Editoriali

L’Italnuoto a Copenaghen risponde presente: nessun comprimario, tutti protagonisti

Matteo Rivolta e Piero Codia - Foto Sportface

Diciassette medaglie, un record europeo, undici record italiani, quarantadue primati personali. In vasca c’è un’Italia che vince e che non fa rima con Pellegrini e Paltrinieri. E’ l’Italnuoto delle facce diverse, in qualche caso nuove, sicuramente belle. Quelle di Luca Dotto e Marco Orsi, che forse un po’ ci attendevamo sul podio, ma anche di quelle impreviste di Simone Sabbioni e Matteo Rivolta, a cui si aggiunge il ritorno di Fabio Scozzoli.
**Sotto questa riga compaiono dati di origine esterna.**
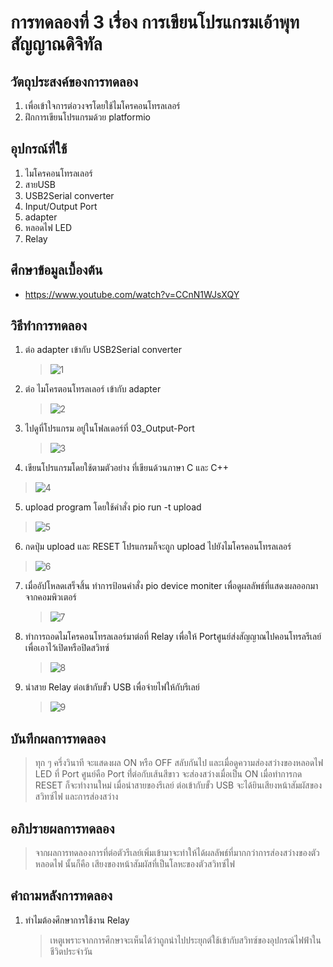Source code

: # การทดลองที่ 3 เรื่อง การเขียนโปรแกรมเอ้าพุทสัญญาณดิจิทัล

## วัตถุประสงค์ของการทดลอง
   1. เพื่อเข้าใจการต่อวงจรโดยใช้ไมโครคอนโทรลเลอร์
   2. ฝึกการเขียนโปรแกรมด้วย platformio

## อุปกรณ์ที่ใช้
1. ไมโครคอนโทรลเลอร์
2. สายUSB
3. USB2Serial converter
4. Input/Output Port 
5. adapter
6. หลอดไฟ LED
7. Relay

## ศึกษาข้อมูลเบื้องต้น
* https://www.youtube.com/watch?v=CCnN1WJsXQY

## วิธีทำการทดลอง
1. ต่อ adapter เข้ากับ USB2Serial converter
   > ![1](https://user-images.githubusercontent.com/80879116/112155144-98c33b00-8c17-11eb-837a-bca5621ba449.png)

2. ต่อ ไมโครตอนโทรลเลอร์ เข้ากับ adapter
   > ![2](https://user-images.githubusercontent.com/80879116/112155609-0bccb180-8c18-11eb-88a3-8f62f4b3758c.png)

3. ไปดูที่โปรแกรม อยู่ในโฟลเดอร์ที่ 03_Output-Port
   > ![3](https://user-images.githubusercontent.com/80879116/112162584-c495ef00-8c1e-11eb-8ae0-4daee6866961.png)

4. เขียนโปรแกรมโดยใช้ตามตัวอย่าง ที่เขียนด้วนภาษา C และ C++
  > ![4](https://user-images.githubusercontent.com/80879116/112163029-35d5a200-8c1f-11eb-981d-51bdd5a9dd76.png)

5. upload program โดยใช้คำสั่ง pio run -t upload
  > ![5](https://user-images.githubusercontent.com/80879116/112163807-f22f6800-8c1f-11eb-846a-f249d46aca99.png)
 
6. กดปุ่ม upload และ RESET โปรแกรมก็จะถูก upload ไปยังไมโครคอนโทรลเลอร์
  > ![6](https://user-images.githubusercontent.com/80879116/112164393-6e29b000-8c20-11eb-9fb0-bfad5a41fa85.png)

7. เมื่ออัปโหลดเสร็จสิ้น ทำการป้อนคำสั่ง pio device moniter เพื่อดูผลลัพธ์ที่แสดงผลออกมาจากคอมพิวเตอร์
   > ![7](https://user-images.githubusercontent.com/80879116/112164947-e6907100-8c20-11eb-8da9-da2fabb874f7.png)

8. ทำการถอดไมโครคอนโทรลเลอร์มาต่อที่ Relay เพื่อให้ Portศูนย์ส่งสัญญาณไปคอนโทรลรีเลย์ เพื่อเอาไว้เปิดหรือปิดสวิทซ์
   > ![8](https://user-images.githubusercontent.com/80879116/112168482-ec3b8600-8c23-11eb-8aa2-e4204bfa581b.png)
 
9. นำสาย Relay ต่อเข้ากับขั้ว USB เพื่อจ่ายไฟให้กับรีเลย์
   > ![9](https://user-images.githubusercontent.com/80879116/112169298-aa5f0f80-8c24-11eb-988b-a61d1ba02ca6.png)


## บันทึกผลการทดลอง
  >  ทุก ๆ ครึ่งวินาที จะแสดงผล ON หรือ OFF สลับกันไป และเมื่อดูความส่องสว่างของหลอดไฟ LED ที่ Port ศูนย์คือ Port ที่่ต่อกับเส้นสีขาว จะส่องสว่างเมื่อเป็น ON เมื่อทำการกด RESET ก็จะทำงานใหม่
  >  เมื่อนำสายของรีเลย์ ต่อเข้ากับขั้ว USB จะได้ยินเสียงหน้าสัมผัสของสวิทซ์ไฟ และการส่องสว่าง

## อภิปรายผลการทดลอง
  >  จากผลการทดลองการที่ต่อตัวรีเลย์เพิ่มเข้ามาจะทำให้ได้ผลลัพธ์ที่มากกว่าการส่องสว่างของตัวหลอดไฟ นั้นก็คือ เสียงของหน้าสัมผัสที่เป็นโลหะของตัวสวิทซ์ไฟ

## คำถามหลังการทดลอง
 1. ทำไมต้องศึกษาการใช้งาน Relay
    > เหตูเพราะจากการศึกษาจะเห็นได้ว่าถูกนำไปประยุกต์ใช้เข้ากับสวิทซ์ของอุปกรณ์ไฟฟ้าในชีวิตประจำวัน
Eccoli i numeri azzurri dell’Europeo in corta di Copenaghen. Un dato su tutti: una medaglia al collo se la sono infilata quindici nuotatori sui trentasei che hanno composto la spedizione in Danimarca. Segnale di un movimento che cresce e si fa largo, prendendosi finalmente un palcoscenico meritato: se ci mettiamo l’assenza di Detti, un Paltrinieri versione diesel e una Pellegrini sul podio solo con la staffetta… beh, c’è di che essere ottimisti. D’accordo, parliamo pur sempre di un campionato in vasca corta e per giunta a metà strada verso i Giochi del 2020, ma era importante essere lì a sgomitare con i più forti del Continente che legittimamente hanno rifiatato ma non hanno certo regalato piazzamenti.
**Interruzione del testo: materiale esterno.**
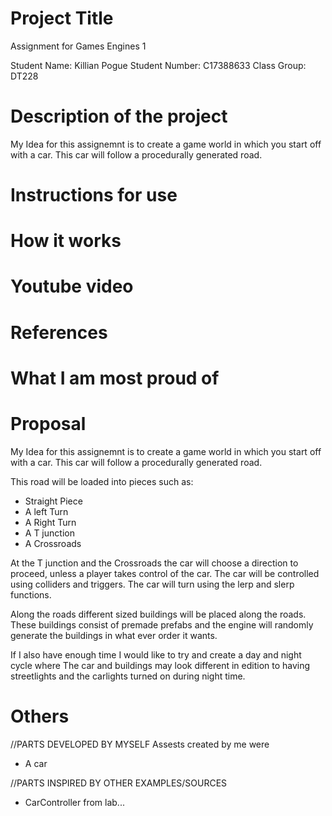 # Project Title
Assignment for Games Engines 1 

Student Name: Killian Pogue
Student Number: C17388633
Class Group: DT228

# Description of the project

My Idea for this assignemnt is to create a game world in which you start off with a car.
This car will follow a procedurally generated road. 



# Instructions for use



# How it works


# Youtube video

# References


# What I am most proud of


# Proposal
My Idea for this assignemnt is to create a game world in which you start off with a car.
This car will follow a procedurally generated road. 

This road will be loaded into pieces such as:
* Straight Piece
* A left Turn
* A Right Turn
* A T junction 
* A Crossroads

At the T junction and the Crossroads the car will choose a direction to proceed,
unless a player takes control of the car. The car will be controlled using colliders 
and triggers. The car will turn using the lerp and slerp functions. 


Along the roads different sized buildings
will be placed  along the roads. These buildings consist of premade prefabs and the 
engine will randomly generate the buildings in what ever order it wants.


If I also have enough time I would like to try and create a day and night cycle where
The car and buildings may look different in edition to having streetlights and the 
carlights turned on during night time.



# Others
//PARTS DEVELOPED BY MYSELF
Assests created by me were 
* A car

//PARTS INSPIRED BY OTHER EXAMPLES/SOURCES
* CarController from lab...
CONFERME E NUOVE CONSAPEVOLEZZE – L’Italia c’è. E si conferma. Come Dotto, che dopo l’oro europeo di Londra 2016 si prende anche quello sui 25 metri. Come il bomber Orsi, che magari cambia specialità (stavolta tocca per primo sui 100 misti invece che sui 100 stile), ma ritorna in carreggiata dopo un anno di delusioni e sofferenze anche fisiche. Come Scozzoli, finalmente a pieno regime e recuperato dall’infortunio a un ginocchio che lo ha condizionato a lungo. Insomma, non chiamiamola Italia B. Soprattutto perché, al di là dei risultati, è stato l’atteggiamento a fare la differenza. Concentrazione e sacrificio, queste le parole d’ordine e le nuove consapevolezze. Chi è andato a Copenaghen ha nuotato a testa bassa e senza distrazioni, e la concretezza e’ esplosa con le medaglie di Ilaria Bianchi e Piero Codia, solo per citare due dei più solidi. Un gioco di squadra che ha dato i suoi frutti con il terzo posto nel medagliere generale, dietro Russia e Ungheria, ma la leadership nella classifica per nazioni con 959 punti.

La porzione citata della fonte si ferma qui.